*Exercise brief*: Copy all lines of the listing that include the string "track".

·····

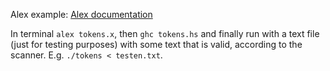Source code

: Alex example: [Alex documentation](https://www.haskell.org/alex/doc/html/introduction.html)

In terminal `alex tokens.x`, then `ghc tokens.hs` and finally run with a text file (just for testing purposes) with some text that is valid, according to the scanner. E.g. `./tokens < testen.txt`.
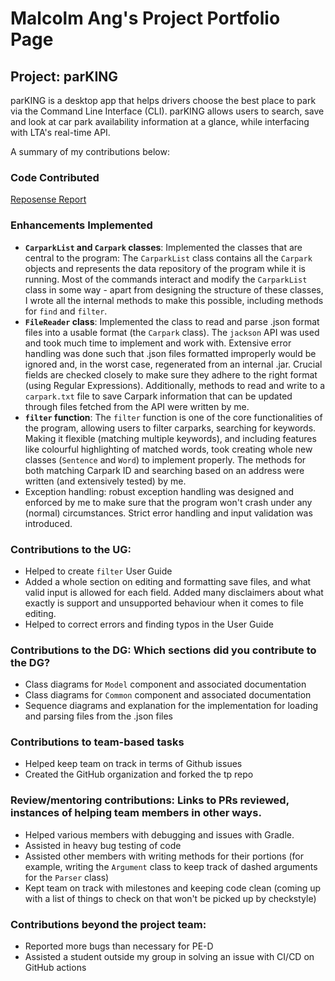 # Malcolm Ang's Project Portfolio Page

## Project: parKING

parKING is a desktop app that helps drivers choose the best place to park via the Command Line Interface (CLI).
parKING allows users to search, save and look at car park availability information at a glance, while interfacing with
LTA's real-time API.

A summary of my contributions below:

### Code Contributed
[Reposense Report](https://nus-cs2113-ay2223s1.github.io/tp-dashboard/?search=malcolmang&breakdown=true&sort=groupTitle&sortWithin=title&since=2022-09-16&timeframe=commit&mergegroup=&groupSelect=groupByRepos&checkedFileTypes=docs~functional-code~test-code~other&tabOpen=true&tabType=authorship&tabAuthor=malcolmang&tabRepo=AY2223S1-CS2113-T17-4%2Ftp%5Bmaster%5D&authorshipIsMergeGroup=false&authorshipFileTypes=docs~functional-code~test-code~other&authorshipIsBinaryFileTypeChecked=false&authorshipIsIgnoredFilesChecked=false)
### Enhancements Implemented

- **`CarparkList` and `Carpark` classes**: Implemented the classes that are central to the program: The `CarparkList` class contains all the `Carpark` objects and represents the data repository of the program while it is running. Most of the commands interact and modify the `CarparkList` class in some way - apart from designing the structure of these classes, I wrote all the internal methods to make this possible, including methods for `find` and `filter`.
- **`FileReader` class**: Implemented the class to read and parse .json format files into a usable format (the `Carpark` class). The `jackson` API was used and took much time to implement and work with. Extensive error handling was done such that .json files formatted improperly would be ignored and, in the worst case, regenerated from an internal .jar. Crucial fields are checked closely to make sure they adhere to the right format (using Regular Expressions). Additionally, methods to read and write to a `carpark.txt` file to save Carpark information that can be updated through files fetched from the API were written by me.  
- **`filter` function**: The `filter` function is one of the core functionalities of the program, allowing users to filter carparks, searching for keywords. Making it flexible (matching multiple keywords), and including features like colourful highlighting of matched words, took creating whole new classes (`Sentence` and `Word`) to implement properly. The methods for both matching Carpark ID and searching based on an address were written (and extensively tested) by me.
- Exception handling: robust exception handling was designed and enforced by me to make sure that the program won't crash under any (normal) circumstances. Strict error handling and input validation was introduced.

### Contributions to the UG: 
- Helped to create `filter` User Guide
- Added a whole section on editing and formatting save files, and what valid input is allowed for each field. Added many disclaimers about what exactly is support and unsupported behaviour when it comes to file editing.
- Helped to correct errors and finding typos in the User Guide

### Contributions to the DG: Which sections did you contribute to the DG? 

- Class diagrams for `Model` component and associated documentation
- Class diagrams for `Common` component and associated documentation
- Sequence diagrams and explanation for the implementation for loading and parsing files from the .json files

### Contributions to team-based tasks

- Helped keep team on track in terms of Github issues
- Created the GitHub organization and forked the tp repo

### Review/mentoring contributions: Links to PRs reviewed, instances of helping team members in other ways.

- Helped various members with debugging and issues with Gradle. 
- Assisted in heavy bug testing of code
- Assisted other members with writing methods for their portions (for example, writing the `Argument` class to keep track of dashed arguments for the `Parser` class)
- Kept team on track with milestones and keeping code clean (coming up with a list of things to check on that won't be picked up by checkstyle)

### Contributions beyond the project team:

- Reported more bugs than necessary for PE-D
- Assisted a student outside my group in solving an issue with CI/CD on GitHub actions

·····

*Result*:
- Helped keep team on track in terms of Github issues
- Assisted other members with writing methods for their portions (for example, writing the `Argument` class to keep track of dashed arguments for the `Parser` class)
- Kept team on track with milestones and keeping code clean (coming up with a list of things to check on that won't be picked up by checkstyle)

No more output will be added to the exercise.